When I first moved to Rwanda, I struggled. My first term was honestly one of the hardest
periods of my life. No one gives you a manual on how to make friends in a new place. So I
did what felt easiest. I stayed in class during lunch and break, watching YouTube on my
Chromebook while everyone else was outside.
Despite seeming like paradise to introverts, the contrast was painful. I had come from a
place where everything made sense. I had a strong social circle. I was doing well
academically. I was known as one of the best swimmers in my school. I was comfortable. I
was confident. I was happy.
Then suddenly, all of that disappeared.
In Rwanda, I went from a space where I was a tutor to requiring a tutor. My grades were less
than average, and that was never the standard I had for myself. Socially, I felt invisible. For
someone who had always been surrounded by people, that isolation hit hard. It felt like I had
lost a version of myself that I did not know how to rebuild. To accentuate it
Halfway through the term, I reached my breaking point. I told my mum that I wanted to go
home. I wanted to go back to what was familiar, what was easy, what was safe.
But instead of agreeing, she told me something that completely shifted my perspective. She
said, and I quote,
“There are two aspects in life: faith and fear. Both of them believe in
something you cannot see. It just depends on which one you choose.
”
I’ll say it again for the people at the back,
“There are two aspects in life: faith and fear. Both
of them believe in something you cannot see. It just depends on which one you choose.
”
At the time, I did not fully buy into it. It really sounded like one of those things adults say that
is supposed to magically fix everything. But I had nothing else to hold onto, so I decided to
try. Reluctantly, I chose faith. I chose to believe that things would work out, even when there
was no evidence that they would.
And slowly, things began to change.
I put myself out there again.
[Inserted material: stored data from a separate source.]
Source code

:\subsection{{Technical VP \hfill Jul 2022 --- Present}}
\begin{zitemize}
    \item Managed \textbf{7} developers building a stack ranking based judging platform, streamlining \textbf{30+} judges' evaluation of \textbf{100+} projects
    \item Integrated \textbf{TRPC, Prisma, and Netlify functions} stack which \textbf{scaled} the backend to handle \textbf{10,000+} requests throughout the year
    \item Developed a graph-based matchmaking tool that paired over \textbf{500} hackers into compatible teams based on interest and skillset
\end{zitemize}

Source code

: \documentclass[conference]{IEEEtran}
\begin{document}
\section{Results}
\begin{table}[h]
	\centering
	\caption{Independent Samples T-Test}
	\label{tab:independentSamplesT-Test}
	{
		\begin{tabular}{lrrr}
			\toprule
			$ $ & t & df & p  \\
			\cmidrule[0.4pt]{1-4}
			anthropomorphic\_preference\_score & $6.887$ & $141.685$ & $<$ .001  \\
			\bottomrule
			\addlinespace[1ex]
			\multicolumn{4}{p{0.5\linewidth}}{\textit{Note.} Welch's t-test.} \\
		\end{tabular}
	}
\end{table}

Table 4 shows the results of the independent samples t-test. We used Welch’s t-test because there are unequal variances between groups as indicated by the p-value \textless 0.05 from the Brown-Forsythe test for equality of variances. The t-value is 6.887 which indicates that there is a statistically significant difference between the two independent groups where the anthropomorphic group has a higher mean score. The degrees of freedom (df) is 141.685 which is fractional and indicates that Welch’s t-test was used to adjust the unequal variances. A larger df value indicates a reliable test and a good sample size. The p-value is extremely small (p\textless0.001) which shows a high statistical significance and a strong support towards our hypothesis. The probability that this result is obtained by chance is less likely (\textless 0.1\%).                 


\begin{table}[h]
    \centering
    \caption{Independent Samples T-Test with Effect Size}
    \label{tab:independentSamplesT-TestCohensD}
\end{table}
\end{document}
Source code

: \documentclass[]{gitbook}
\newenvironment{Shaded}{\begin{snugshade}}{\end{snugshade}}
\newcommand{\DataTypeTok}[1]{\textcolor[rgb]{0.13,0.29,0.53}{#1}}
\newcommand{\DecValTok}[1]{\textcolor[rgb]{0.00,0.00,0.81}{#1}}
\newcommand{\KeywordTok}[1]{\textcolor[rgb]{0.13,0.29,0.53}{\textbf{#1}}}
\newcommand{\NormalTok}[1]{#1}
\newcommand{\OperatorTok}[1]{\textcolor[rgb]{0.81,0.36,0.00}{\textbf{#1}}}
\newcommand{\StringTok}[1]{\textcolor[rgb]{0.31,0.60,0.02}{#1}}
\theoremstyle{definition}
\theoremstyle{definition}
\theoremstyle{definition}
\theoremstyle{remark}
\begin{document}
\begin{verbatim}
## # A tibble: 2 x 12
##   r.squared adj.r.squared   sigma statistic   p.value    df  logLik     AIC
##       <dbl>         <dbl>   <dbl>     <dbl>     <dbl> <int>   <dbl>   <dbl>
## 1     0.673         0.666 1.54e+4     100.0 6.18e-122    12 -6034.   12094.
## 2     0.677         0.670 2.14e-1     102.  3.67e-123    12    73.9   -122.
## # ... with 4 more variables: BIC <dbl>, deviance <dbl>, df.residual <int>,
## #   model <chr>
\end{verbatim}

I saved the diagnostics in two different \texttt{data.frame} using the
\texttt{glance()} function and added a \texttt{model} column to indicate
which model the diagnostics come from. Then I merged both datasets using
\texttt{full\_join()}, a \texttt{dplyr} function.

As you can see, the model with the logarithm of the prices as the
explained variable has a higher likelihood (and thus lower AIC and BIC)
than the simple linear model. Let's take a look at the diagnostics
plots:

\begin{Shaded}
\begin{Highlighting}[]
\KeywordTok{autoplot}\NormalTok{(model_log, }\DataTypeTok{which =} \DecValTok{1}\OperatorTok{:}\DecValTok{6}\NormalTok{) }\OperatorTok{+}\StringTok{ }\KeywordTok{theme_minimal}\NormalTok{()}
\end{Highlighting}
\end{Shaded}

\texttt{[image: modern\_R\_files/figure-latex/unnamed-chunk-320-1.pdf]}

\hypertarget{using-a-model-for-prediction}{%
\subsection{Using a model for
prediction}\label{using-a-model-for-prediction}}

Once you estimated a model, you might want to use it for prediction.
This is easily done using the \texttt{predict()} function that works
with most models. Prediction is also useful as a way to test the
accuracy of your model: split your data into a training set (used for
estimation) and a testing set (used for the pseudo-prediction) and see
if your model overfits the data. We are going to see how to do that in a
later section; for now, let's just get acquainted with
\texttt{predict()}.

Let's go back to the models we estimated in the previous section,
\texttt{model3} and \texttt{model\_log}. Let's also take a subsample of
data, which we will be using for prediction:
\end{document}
I went back into swimming, something that had always
grounded me. Over time, that turned into something bigger than I expected. I became the
swimming captain. I found a group of friends who are still some of the closest people in my
life today. My grades improved, not overnight, but consistently, until I was back at a standard
I was proud of.
Nothing changed instantly. But everything changed because I made one decision. I chose
faith over fear.Fear would have told me to leave. Fear would have kept me in that classroom, isolated, watching life happen through a screen. Fear focuses on the what if things go wrong?.
But faith asks a different question. What if things go right?
And that question changed everything for me.
Despite how it may seem like a simple story, it served as a catalyst to how I experience life
today. That quote alone gives me more than enough courage to keep pushing myself. It
made me understand that discomfort is temporary, and more importantly, it only exists
because I have experienced comfort before. You cannot feel out of place unless you have
known what it feels like to belong. So even in spaces where I am forced out of my comfort
zone or thrown out of it, like at ALA, I carry that same quote with me. It reminds me that
discomfort is not something to run from but something to grow through.
As the Yetus leave with T minus 66 days (I wish I said this yesterday), and as we Yewans
step into becoming the next Yetus, we are all going to be put into spaces that feel
uncomfortable. Spaces where we doubt ourselves, where we question if we belong, where it
would be easier to walk away.
In those moments, you have a choice.
You can choose fear and stay where it is safe but small. Or you can choose faith and step into something uncertain but full of possibility. Both require you to believe in something you cannot see. So the real question is, what are you choosing to believe?
My name is Ethan Mwangi, from Rwanda and Kenya, and this is my story.